Word for word, output the data, with none of its pictures.

PROVIDED RECORDS:

[Start of section]

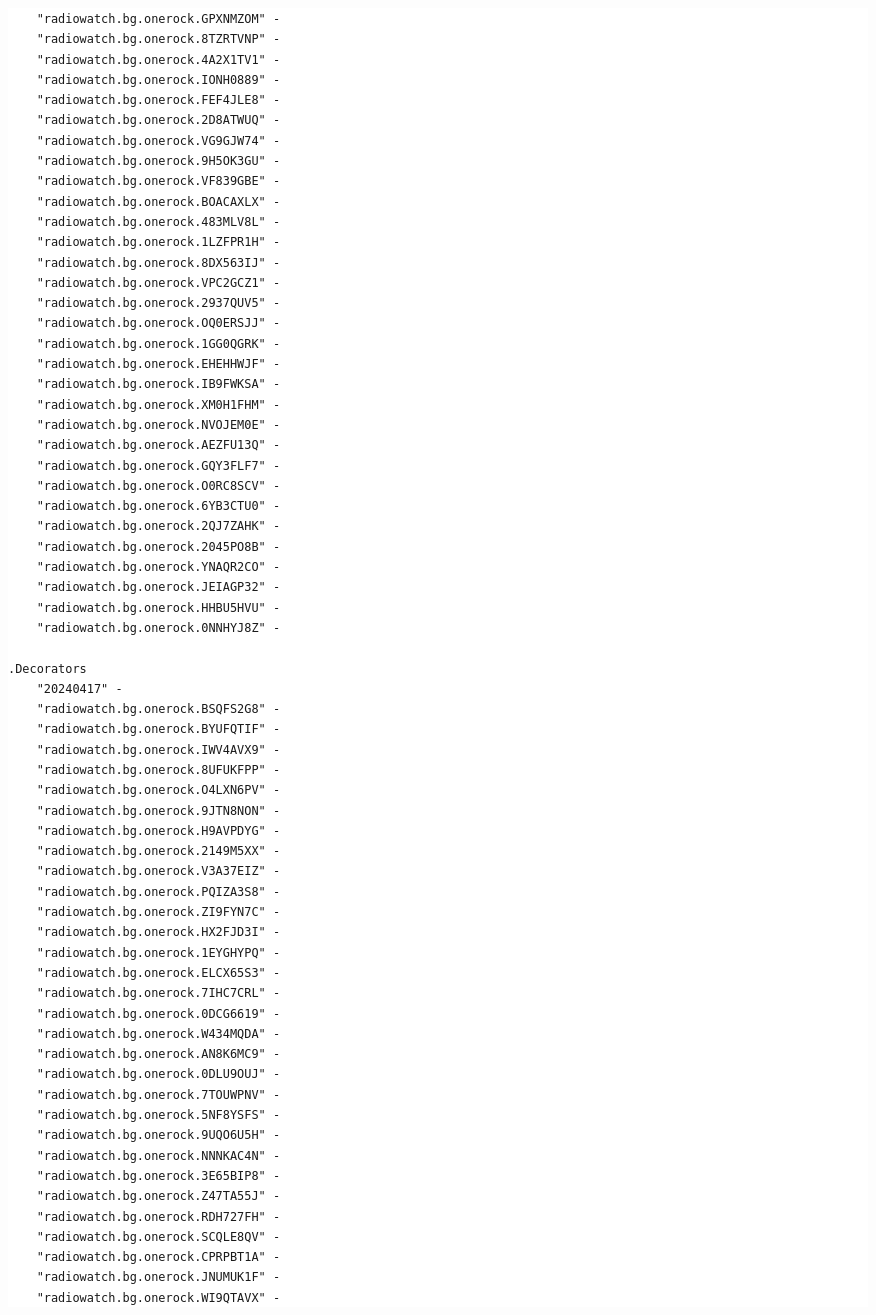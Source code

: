         "radiowatch.bg.onerock.GPXNMZOM" - 
        "radiowatch.bg.onerock.8TZRTVNP" - 
        "radiowatch.bg.onerock.4A2X1TV1" - 
        "radiowatch.bg.onerock.IONH0889" - 
        "radiowatch.bg.onerock.FEF4JLE8" - 
        "radiowatch.bg.onerock.2D8ATWUQ" - 
        "radiowatch.bg.onerock.VG9GJW74" - 
        "radiowatch.bg.onerock.9H5OK3GU" - 
        "radiowatch.bg.onerock.VF839GBE" - 
        "radiowatch.bg.onerock.BOACAXLX" - 
        "radiowatch.bg.onerock.483MLV8L" - 
        "radiowatch.bg.onerock.1LZFPR1H" - 
        "radiowatch.bg.onerock.8DX563IJ" - 
        "radiowatch.bg.onerock.VPC2GCZ1" - 
        "radiowatch.bg.onerock.2937QUV5" - 
        "radiowatch.bg.onerock.OQ0ERSJJ" - 
        "radiowatch.bg.onerock.1GG0QGRK" - 
        "radiowatch.bg.onerock.EHEHHWJF" - 
        "radiowatch.bg.onerock.IB9FWKSA" - 
        "radiowatch.bg.onerock.XM0H1FHM" - 
        "radiowatch.bg.onerock.NVOJEM0E" - 
        "radiowatch.bg.onerock.AEZFU13Q" - 
        "radiowatch.bg.onerock.GQY3FLF7" - 
        "radiowatch.bg.onerock.O0RC8SCV" - 
        "radiowatch.bg.onerock.6YB3CTU0" - 
        "radiowatch.bg.onerock.2QJ7ZAHK" - 
        "radiowatch.bg.onerock.2045PO8B" - 
        "radiowatch.bg.onerock.YNAQR2CO" - 
        "radiowatch.bg.onerock.JEIAGP32" - 
        "radiowatch.bg.onerock.HHBU5HVU" - 
        "radiowatch.bg.onerock.0NNHYJ8Z" - 

    .Decorators
        "20240417" - 
        "radiowatch.bg.onerock.BSQFS2G8" - 
        "radiowatch.bg.onerock.BYUFQTIF" - 
        "radiowatch.bg.onerock.IWV4AVX9" - 
        "radiowatch.bg.onerock.8UFUKFPP" - 
        "radiowatch.bg.onerock.O4LXN6PV" - 
        "radiowatch.bg.onerock.9JTN8NON" - 
        "radiowatch.bg.onerock.H9AVPDYG" - 
        "radiowatch.bg.onerock.2149M5XX" - 
        "radiowatch.bg.onerock.V3A37EIZ" - 
        "radiowatch.bg.onerock.PQIZA3S8" - 
        "radiowatch.bg.onerock.ZI9FYN7C" - 
        "radiowatch.bg.onerock.HX2FJD3I" - 
        "radiowatch.bg.onerock.1EYGHYPQ" - 
        "radiowatch.bg.onerock.ELCX65S3" - 
        "radiowatch.bg.onerock.7IHC7CRL" - 
        "radiowatch.bg.onerock.0DCG6619" - 
        "radiowatch.bg.onerock.W434MQDA" - 
        "radiowatch.bg.onerock.AN8K6MC9" - 
        "radiowatch.bg.onerock.0DLU9OUJ" - 
        "radiowatch.bg.onerock.7TOUWPNV" - 
        "radiowatch.bg.onerock.5NF8YSFS" - 
        "radiowatch.bg.onerock.9UQO6U5H" - 
        "radiowatch.bg.onerock.NNNKAC4N" - 
        "radiowatch.bg.onerock.3E65BIP8" - 
        "radiowatch.bg.onerock.Z47TA55J" - 
        "radiowatch.bg.onerock.RDH727FH" - 
        "radiowatch.bg.onerock.SCQLE8QV" - 
        "radiowatch.bg.onerock.CPRPBT1A" - 
        "radiowatch.bg.onerock.JNUMUK1F" - 
        "radiowatch.bg.onerock.WI9QTAVX" -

[End of section]

SOLUTION FOR THIS TASK:
Source code

:         "radiowatch.bg.onerock.GPXNMZOM" - 
        "radiowatch.bg.onerock.8TZRTVNP" - 
        "radiowatch.bg.onerock.4A2X1TV1" - 
        "radiowatch.bg.onerock.IONH0889" - 
        "radiowatch.bg.onerock.FEF4JLE8" - 
        "radiowatch.bg.onerock.2D8ATWUQ" - 
        "radiowatch.bg.onerock.VG9GJW74" - 
        "radiowatch.bg.onerock.9H5OK3GU" - 
        "radiowatch.bg.onerock.VF839GBE" - 
        "radiowatch.bg.onerock.BOACAXLX" - 
        "radiowatch.bg.onerock.483MLV8L" - 
        "radiowatch.bg.onerock.1LZFPR1H" - 
        "radiowatch.bg.onerock.8DX563IJ" - 
        "radiowatch.bg.onerock.VPC2GCZ1" - 
        "radiowatch.bg.onerock.2937QUV5" - 
        "radiowatch.bg.onerock.OQ0ERSJJ" - 
        "radiowatch.bg.onerock.1GG0QGRK" - 
        "radiowatch.bg.onerock.EHEHHWJF" - 
        "radiowatch.bg.onerock.IB9FWKSA" - 
        "radiowatch.bg.onerock.XM0H1FHM" - 
        "radiowatch.bg.onerock.NVOJEM0E" - 
        "radiowatch.bg.onerock.AEZFU13Q" - 
        "radiowatch.bg.onerock.GQY3FLF7" - 
        "radiowatch.bg.onerock.O0RC8SCV" - 
        "radiowatch.bg.onerock.6YB3CTU0" - 
        "radiowatch.bg.onerock.2QJ7ZAHK" - 
        "radiowatch.bg.onerock.2045PO8B" - 
        "radiowatch.bg.onerock.YNAQR2CO" - 
        "radiowatch.bg.onerock.JEIAGP32" - 
        "radiowatch.bg.onerock.HHBU5HVU" - 
        "radiowatch.bg.onerock.0NNHYJ8Z" - 

    .Decorators
        "20240417" - 
        "radiowatch.bg.onerock.BSQFS2G8" - 
        "radiowatch.bg.onerock.BYUFQTIF" - 
        "radiowatch.bg.onerock.IWV4AVX9" - 
        "radiowatch.bg.onerock.8UFUKFPP" - 
        "radiowatch.bg.onerock.O4LXN6PV" - 
        "radiowatch.bg.onerock.9JTN8NON" - 
        "radiowatch.bg.onerock.H9AVPDYG" - 
        "radiowatch.bg.onerock.2149M5XX" - 
        "radiowatch.bg.onerock.V3A37EIZ" - 
        "radiowatch.bg.onerock.PQIZA3S8" - 
        "radiowatch.bg.onerock.ZI9FYN7C" - 
        "radiowatch.bg.onerock.HX2FJD3I" - 
        "radiowatch.bg.onerock.1EYGHYPQ" - 
        "radiowatch.bg.onerock.ELCX65S3" - 
        "radiowatch.bg.onerock.7IHC7CRL" - 
        "radiowatch.bg.onerock.0DCG6619" - 
        "radiowatch.bg.onerock.W434MQDA" - 
        "radiowatch.bg.onerock.AN8K6MC9" - 
        "radiowatch.bg.onerock.0DLU9OUJ" - 
        "radiowatch.bg.onerock.7TOUWPNV" - 
        "radiowatch.bg.onerock.5NF8YSFS" - 
        "radiowatch.bg.onerock.9UQO6U5H" - 
        "radiowatch.bg.onerock.NNNKAC4N" - 
        "radiowatch.bg.onerock.3E65BIP8" - 
        "radiowatch.bg.onerock.Z47TA55J" - 
        "radiowatch.bg.onerock.RDH727FH" - 
        "radiowatch.bg.onerock.SCQLE8QV" - 
        "radiowatch.bg.onerock.CPRPBT1A" - 
        "radiowatch.bg.onerock.JNUMUK1F" - 
        "radiowatch.bg.onerock.WI9QTAVX" -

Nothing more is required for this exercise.